Source data:
Content starts

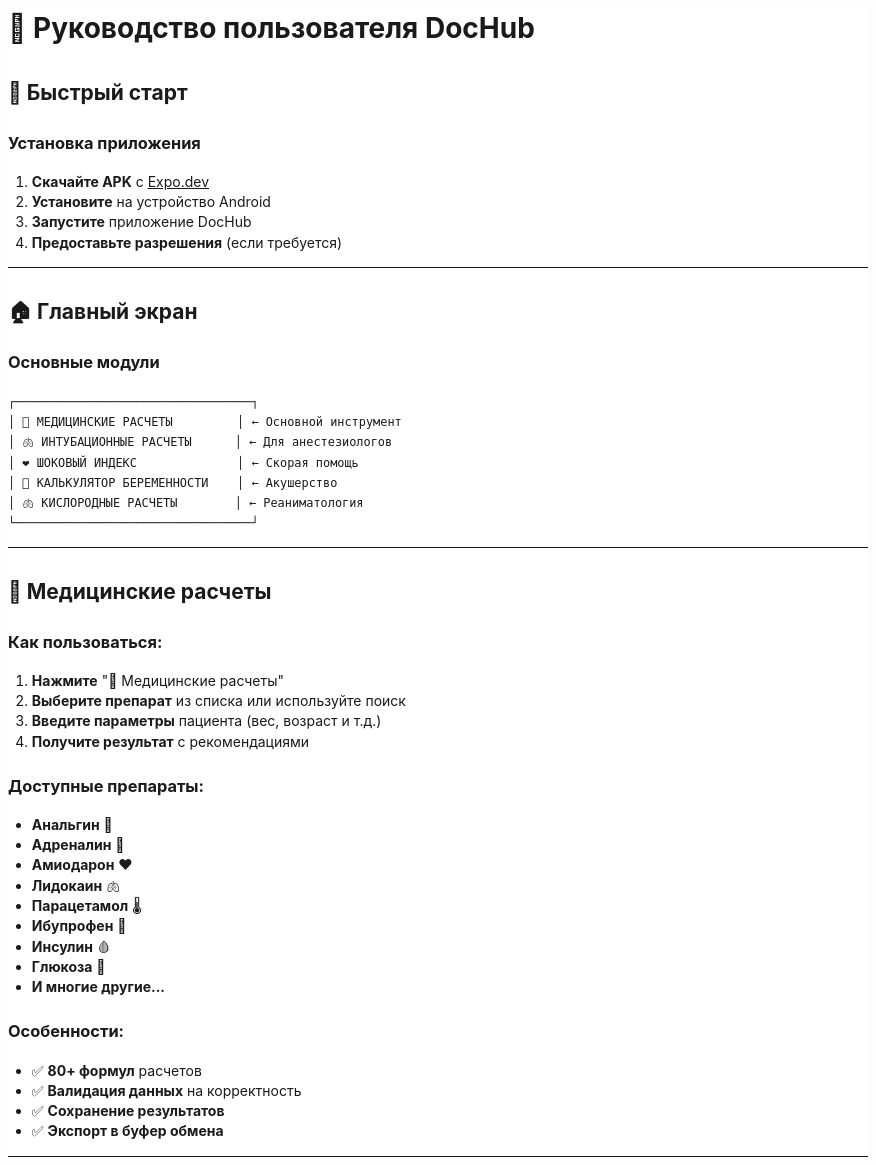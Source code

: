 # 📖 Руководство пользователя DocHub

## 🚀 Быстрый старт

### Установка приложения
1. **Скачайте APK** с [Expo.dev](https://expo.dev)
2. **Установите** на устройство Android
3. **Запустите** приложение DocHub
4. **Предоставьте разрешения** (если требуется)

---

## 🏠 Главный экран

### Основные модули
```
┌─────────────────────────────────┐
│ 💊 МЕДИЦИНСКИЕ РАСЧЕТЫ         │ ← Основной инструмент
│ 🫁 ИНТУБАЦИОННЫЕ РАСЧЕТЫ      │ ← Для анестезиологов
│ ❤️ ШОКОВЫЙ ИНДЕКС              │ ← Скорая помощь
│ 👶 КАЛЬКУЛЯТОР БЕРЕМЕННОСТИ    │ ← Акушерство
│ 🫁 КИСЛОРОДНЫЕ РАСЧЕТЫ        │ ← Реаниматология
└─────────────────────────────────┘
```

---

## 💊 Медицинские расчеты

### Как пользоваться:
1. **Нажмите** "💊 Медицинские расчеты"
2. **Выберите препарат** из списка или используйте поиск
3. **Введите параметры** пациента (вес, возраст и т.д.)
4. **Получите результат** с рекомендациями

### Доступные препараты:
- **Анальгин** 💊
- **Адреналин** 💉
- **Амиодарон** ❤️
- **Лидокаин** 🫁
- **Парацетамол** 🌡️
- **Ибупрофен** 🦴
- **Инсулин** 🩸
- **Глюкоза** 🍬
- **И многие другие...**

### Особенности:
- ✅ **80+ формул** расчетов
- ✅ **Валидация данных** на корректность
- ✅ **Сохранение результатов**
- ✅ **Экспорт в буфер обмена**

---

Content ends

* _Action item_: Start at the line with "- **Лидокаин** 🫁" and stop at the end of the records. Write those lines out exactly and add nothing.

* _Exercise response_:
- **Лидокаин** 🫁
- **Парацетамол** 🌡️
- **Ибупрофен** 🦴
- **Инсулин** 🩸
- **Глюкоза** 🍬
- **И многие другие...**

### Особенности:
- ✅ **80+ формул** расчетов
- ✅ **Валидация данных** на корректность
- ✅ **Сохранение результатов**
- ✅ **Экспорт в буфер обмена**

---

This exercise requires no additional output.